In Bengaluru, Ramesh finds strange things happening around Nitya and decides to consult a priest. When he takes Nitya to the priest, both of them discover that Nitya has been possessed by Nirmala Devi. Nirmala Devi reveals that Nitya is her own daughter. Nirmala Devi also reveals that she was the wife of Raghava. His family always wanted a male heir to preserve their family prestige and Raghava would not talk against his elders. After giving birth to Nitya, Nirmala Devi was told that the child was stillborn. But she hears the child cry from across the room while it was being taken away to be killed. Nirmala Devi tries to stop it but accidentally dies.

After listening to the story, Ramesh, Nitya and the priest realize that Nirmala Devi has gone. The priest tells that Nirmala Devi has gone to kill the family in the Kanakambari. Nirmala Devi kills Raghava's mother and uncle. When she was about to kill Raghava, Nitya stops her. She tells that she found her family after a long time and does not want to lose her father now. Upon hearing these words, Nirmala Devi spares Raghava's life and warns him to take good care of their daughter. She tells Shanti to be Nitya's mother henceforth. A light goes outside the room suggesting the departure of Nirmala Devi's soul.

== Production ==
It was the second digital film shot in high-definition in Kannada, and the first to be released.
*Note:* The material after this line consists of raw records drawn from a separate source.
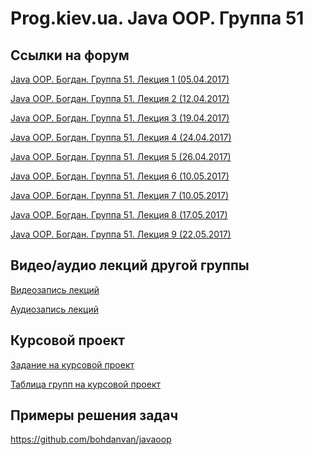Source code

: Prog.kiev.ua. Java OOP. Группа 51
===

## Cсылки на форум

[Java OOP. Богдан. Группа 51. Лекция 1 (05.04.2017)](https://prog.kiev.ua/forum/index.php/topic,2868.0.html)

[Java OOP. Богдан. Группа 51. Лекция 2 (12.04.2017)](https://prog.kiev.ua/forum/index.php/topic,2874.0.html)

[Java OOP. Богдан. Группа 51. Лекция 3 (19.04.2017)](https://prog.kiev.ua/forum/index.php/topic,2881.0.html)

[Java OOP. Богдан. Группа 51. Лекция 4 (24.04.2017)](https://prog.kiev.ua/forum/index.php/topic,2891.0.html)

[Java OOP. Богдан. Группа 51. Лекция 5 (26.04.2017)](https://prog.kiev.ua/forum/index.php/topic,2894.0.html)

[Java OOP. Богдан. Группа 51. Лекция 6 (10.05.2017)](https://prog.kiev.ua/forum/index.php/topic,2906.0.html)

[Java OOP. Богдан. Группа 51. Лекция 7 (10.05.2017)](https://prog.kiev.ua/forum/index.php/topic,2916.0.html)

[Java OOP. Богдан. Группа 51. Лекция 8 (17.05.2017)](https://prog.kiev.ua/forum/index.php/topic,2920.0.html)

[Java OOP. Богдан. Группа 51. Лекция 9 (22.05.2017)](https://prog.kiev.ua/forum/index.php/topic,2929.0.html)

## Видео/аудио лекций другой группы

[Видеозапись лекций](https://mega.nz/#F!fI9ACBqB)

[Аудиозапись лекций](https://mega.nz/#F!iIUhgL5T)

## Курсовой проект

[Задание на курсовой проект](https://docs.google.com/document/d/1BD_RtdtKI4MZylI_UGOGdE8_d2CZTZnfVCWwirvSVbU/edit)

[Таблица групп на курсовой проект](https://docs.google.com/spreadsheets/d/1LCZhfHJWhvkexANX-eBt5XD4UkeVV76puk6KrjnL43E/edit)

## Примеры решения задач

https://github.com/bohdanvan/javaoop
The first being Dinesh Baboo's Magic Ajji (2004).

== Reception ==
A critic from Sify wrote that "Is Director Dinesh Baboo not aware that knowing the gender of a child is a crime? however he has experimented with high definition camera and the night scenes using camera tricks looks natural". A critic from Viggy wrote that "Don't expect chilling horror nor nail biting suspense unlike in Hollywood horror movies. There are no scenes that increase your blood pressure. Still you wont feel bored. Thanks to Dinesh Baboo's brisk narration". Deccan Herald wrote "The story moves slowly in the first part and fails to create the suspense effectively. In the second half, we are told about Nirmala, her family and how her spirit wants to take revenge. The climax, with a sentimental touch, is unexpected.
There are some special effects but they do not add value to the movie". The film became a disaster at box-office.